Michael Todd Landis
“This class will make you dangerous,” I tell my survey students at the start of every semester. “You will learn to ask questions, challenge the status quo, and think critically about the world around you.” Such skills and habits, I explain, will upset their friends, families, and neighbors, especially since they live in Texas, a state where the culture tends to emphasize conformity. “The people in your life don’t want you to ask questions or challenge their views. Instead, they want you to act like everyone else and accept society as it is given to you.” That’s not what my classes are about.
Aside from being good opening-day dramatics, my warnings are real. I firmly believe that our history classes should produce ethically engaged students—students who have an individually developed sense of justice; students willing to challenge and protest; students willing (and capable) of asking tough questions; students who will be leaders but who will also question leadership. Pursuing such a pedagogical strategy can be risky for the teacher. Many of my colleagues will say that we should “stick to the material” and not indulge in podium proselytizing. I agree, but only up to a point. I believe it is possible to inspire an activist spirit in students without indoctrinating them with our personal values. We can talk about justice, race, and rights—all the big issues—in ways that respect everyone’s viewpoint but also instill sympathy, passion, and a sense of urgency. We can, in short, help students develop their own ethical standards and inspire them to act according to those standards .
More worrisome than the nay-sayers is the problem of balancing discussion of deeper meanings with explanation of chronology (good, old-fashioned names, dates, and numbers). There simply isn’t enough time in a fourteen-week survey to cover the material and have debates about responsibility and judgement. Thus, every semester instructors must carefully choose which issues need to be emphasized and dissected, and which need to be set aside for an upper-level course. For instance, in the first half of the U.S. survey I have to choose between covering the battles of the Civil War and discussing the nuances of emancipation. For the past several semesters, I have favored the latter approach, though, as a Civil War scholar, it pains me to skip the exciting and gruesome details of war. I asked myself, “What do I want my students to come away with? What is more important to their education as an adult capable of thinking critically: a firm knowledge of Civil War battles, or an understanding of how millions of people achieved freedom and broke the grip of slavery?” If I spend time on the former, it would consist of names and dates that bore students. If I devote time to the latter, I can challenge their views of “freedom,” strike some blows at tired myths, and better train them to consider agency. In particular, attention is focused on slaves’ agency to perceive opportunity, take action, and effect change. Agency is a vital lesson that students can apply to their own lives. Individual action matters. Hence, a lesson on activism is tucked into a lesson on the Civil War.
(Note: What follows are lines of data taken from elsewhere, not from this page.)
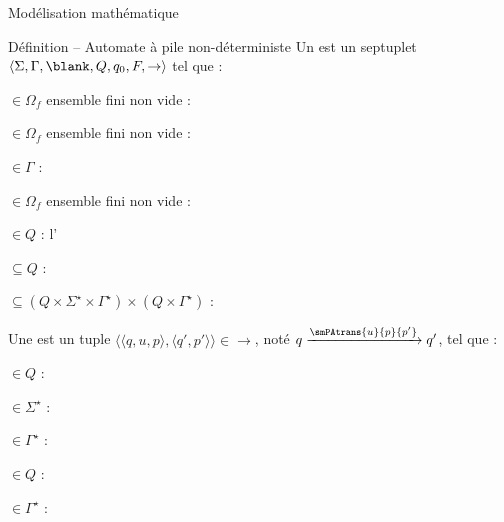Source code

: 
\begingroup

\begin{frame}{Modélisation mathématique}

  \vspace{-2mm}
  \begin{block}{Définition -- Automate à pile non-déterministe}
    Un  est un septuplet \alert{$\langle \Sigma, \Gamma, \blank, Q, q_0, F, \rightarrow \rangle$} tel que :
    \begin{description}[xxxx]
    \item[\alert{$\Sigma$}] $\in \Omega_f$ ensemble fini non vide : 
    \item[\alert{$\Gamma$}] $\in \Omega_f$ ensemble fini non vide : 
    \item[\alert{$\blank$}] $\in \Gamma$ : 
    \item[\alert{$Q$}] $\in \Omega_f$ ensemble fini non vide : 
    \item[\alert{$q_0$}] $\in Q$ : l'
    \item[\alert{$F$}] $\subseteq Q$ : 
    \item[\alert{$\rightarrow$}] $\subseteq  (Q \times \Sigma^\star \times \Gamma^\star) \times (Q \times \Gamma^\star)$ : 
    \end{description}

    \vspace{-1mm}
    Une  est un tuple \alert{$\langle \langle q, u, p \rangle, \langle q', p' \rangle \rangle \in \rightarrow$}, noté \alert{$q \xrightarrow{\smPAtrans{u}{p}{p'}} q'$}, tel que :
    \begin{description}[xxxx]
    \item[\alert{$q$}] $\in Q$ : 
    \item[\alert{$u$}] $\in \Sigma^\star$ : 
    \item[\alert{$p$}] $\in \Gamma^\star$ : 
    \item[\alert{$q'$}] $\in Q$ : 
    \item[\alert{$p'$}] $\in \Gamma^\star$ : 
    \end{description}
  \end{block}


\end{frame}

\endgroup
\endinput

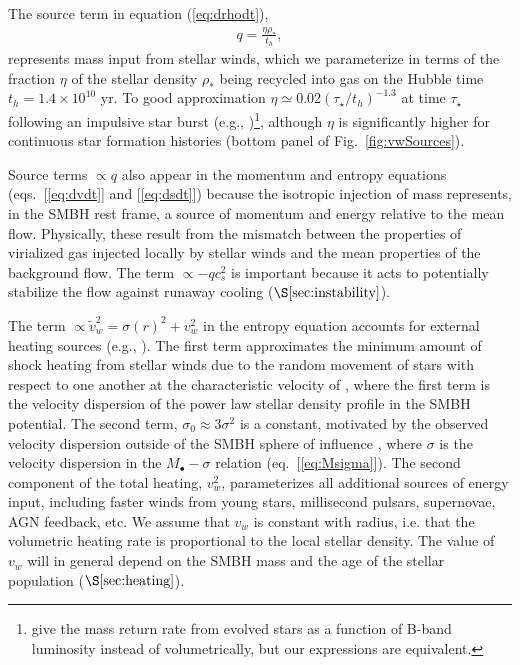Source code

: \documentclass[usenatbib,fleqn]{mn2e}
\newcommand{\vw}{\tilde{v}_{w}}
\newcommand{\rhostar}{\rho_*}
\newcommand{\Mbh}[1][]{M_{\bullet#1}}
\renewcommand{\th}{t_h}
\begin{document}
The source term in equation (\ref{eq:drhodt}),
\begin{align}
  q=\frac{\eta \rhostar}{\th},
\label{eq:q}
\end{align}
represents mass input from stellar winds, which we parameterize in
terms of the fraction $\eta$ of the stellar density $\rhostar$ being
recycled into gas on the Hubble time $\th = 1.4 \times 10^{10}$ yr.
To good approximation $\eta\simeq 0.02 (\tau_{\star}/t_h)^{-1.3}$ at
time $\tau_{\star}$ following an impulsive star burst (e.g.,
\citealt{Ciotti+91})\footnote{\citet{Ciotti+91} give the mass return
  rate from evolved stars as a function of B-band luminosity instead
  of volumetrically, but our expressions are equivalent.}, although
$\eta$ is significantly higher for continuous star formation histories
(bottom panel of Fig.~\ref{fig:vwSources}).

Source terms $\propto q$ also appear in the momentum and entropy
equations (eqs.~[\ref{eq:dvdt}] and [\ref{eq:dsdt}]) because the isotropic injection of mass represents, in the SMBH rest frame, a source of momentum
and energy relative to the mean flow.  Physically, these result from
the mismatch between the properties of virialized gas injected locally
by stellar winds and the mean properties of the background flow.  The
term $\propto -q c_{s}^{2}$ is important because it acts to potentially stabilize the flow against runaway cooling ($\S\ref{sec:instability}$).

The term $\propto \vw^2 = \sigma(r)^2+v_{w}^2$ in the entropy equation
accounts for external heating sources (e.g.,
\citealt{ShcherbakovWong+:2014a}).  The first term approximates the
minimum amount of shock heating from stellar winds due to the random
movement of stars with respect to one another at the characteristic
velocity of 
\be\sigma \approx \sqrt{\frac{3 G \Mbh}{(\Gamma+2)
    r}+\sigma_0^2},
\label{eq:sigmarel}
\ee where the first term is the velocity dispersion of the power law
stellar density profile in the SMBH potential.  The second term,
$\sigma_0\approx 3 \sigma^2$ is a constant, motivated by the observed
velocity dispersion outside of the SMBH sphere of influence
\citep{ChaeBernardi+:2014a}, where $\sigma$ is the velocity dispersion
in the $\Mbh-\sigma$ relation (eq.~[\ref{eq:Msigma}]).  The second
component of the total heating, $v_{w}^{2}$, parameterizes all
additional sources of energy input, including faster winds from young
stars, millisecond pulsars, supernovae, AGN feedback, etc.  We assume
that $v_w$ is constant with radius, i.e. that the volumetric heating
rate is proportional to the local stellar density.  The value of $v_w$
will in general depend on the SMBH mass and the age of the stellar
population ($\S\ref{sec:heating}$).
\end{document}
I have carried my enthusiasm for student activism into a new upper-level course I debuted in the fall of 2015: “Slavery and the American South.” At the same time that protests of police brutality were occurring in Ferguson, Missouri, my class spent time discussing social justice, white supremacy, and resistance to authority. As a significant extra credit opportunity, I encouraged the students to research Historians against Slavery (HAS) (http://www.historiansagainstslavery.org/main/), make connections between class material and today’s news, and form a new student organization devoted to that end. The result, I am proud to say, was Texans against Slavery (TAS). Run entirely by students, their stated goal is to raise awareness of slavery and combat myths about slavery in American history. In addition, the students applied for and received a grant from The Free Project (http://www.thefreeproject.org/) to bring to campus Dr. Stacey Robertson, a leading scholar of nineteenth-century U.S. history and co-director of HAS. Dr. Robertson met with individual students and addressed a large gathering of students, faculty, and administrators on the work of HAS and how knowledge of history can be used to combat injustice. More important than Dr. Robertson’s visit, however, is the activist spirit the student organizers exhibited. They were excited about the possibilities for campus action and national coordination (with groups such as The Free Project and Allies against Slavery (AAS), http://www.alliesagainstslavery.org/). In April 2015, two members of TAS traveled to the state capitol to attend a major conference hosted by AAS and to learn ways to educate the public about unfree labor. They came to understand that the study of history can be far more than names and dates; it can be a vehicle for change and a weapon for justice.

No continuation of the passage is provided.